Staying Active and in Control Despite Their Allergies
Meet four people with allergies who combine medication, alternative therapies, and the right attitude to maintain control over their lives.
Liz Erk: Runner, Rower, Skater continued...
Meanwhile, Erk's found a new athletic passion. Two years ago, she learned how to skate and started to play ice hockey. That’s brought back her inner competitor. "For my level, I'm pretty fast," Erk says. "And it's all because I have the stamina for it."
Fighting back against the irritants that caused her such grief has altered Erk's life both mentally and physically. "My life is completely different," she says. "Tackling my allergens head on made a total difference for me. I'm in the best shape of my life."
Fred Coe: Keeping Allergies Off the Court
Fred Coe spent part of the fifth grade encased in plastic. Having had asthma from the time he was very young, Coe developed double pneumonia. It was so severe that he was placed in an oxygen tent. He didn’t return to school until his sixth grade class had already begun.
Coe’s list of allergic substances – both indoors and out -- contains all the typical culprits: dander, dust, pollen, and other airborne allergens. Sauerkraut is another trigger, but he admits it’s one that isn’t quite as challenging to avoid.
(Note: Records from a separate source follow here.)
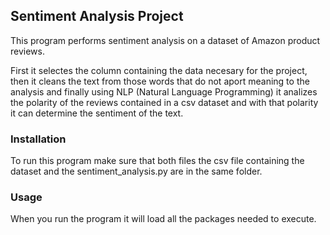 ## Sentiment Analysis Project

This program performs sentiment analysis on a dataset of Amazon product reviews.

First it selectes the column containing the data necesary for the project, then it cleans the text from
those words that do not aport meaning to the analysis and finally using NLP (Natural Language Programming)
it analizes the polarity of the reviews contained in a csv dataset and with that polarity it can determine 
the sentiment of the text.

### Installation

To run this program make sure that both files the csv file containing the dataset and the 
sentiment_analysis.py are in the same folder.

### Usage

When you run the program it will load all the packages needed to execute.
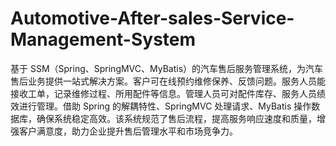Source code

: # Automotive-After-sales-Service-Management-System
基于 SSM（Spring、SpringMVC、MyBatis）的汽车售后服务管理系统，为汽车售后业务提供一站式解决方案。客户可在线预约维修保养、反馈问题。服务人员能接收工单，记录维修过程、所用配件等信息。管理人员可对配件库存、服务人员绩效进行管理。借助 Spring 的解耦特性、SpringMVC 处理请求、MyBatis 操作数据库，确保系统稳定高效。该系统规范了售后流程，提高服务响应速度和质量，增强客户满意度，助力企业提升售后管理水平和市场竞争力。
Despite spending an entire winter of his life without leaving his home, Coe is now determined to make his allergies an annoyance rather than a crippling condition.
"I've always been real active -- hyperactive, actually," says Coe, who is now 61 and living in Knoxville, Tenn. But, he says, as a youth growing up in Chattanooga, without the allergy medications and types of treatment available now, it was a struggle. Add to the mix of challenges two parents who each smoked three packs of Lucky Strikes per day and the chances for drawing an easy breath got slimmer and slimmer.
But Coe, whose desire to be active couldn’t be quelled, has embraced modern medical perspectives on how to face down his allergies. He says he often wakes up sneezing. When he does, he immediately takes his over-the-counter allergy medication. He has an inhaler in case breathing becomes too difficult. For more than a decade, he received injections each month to combat allergens.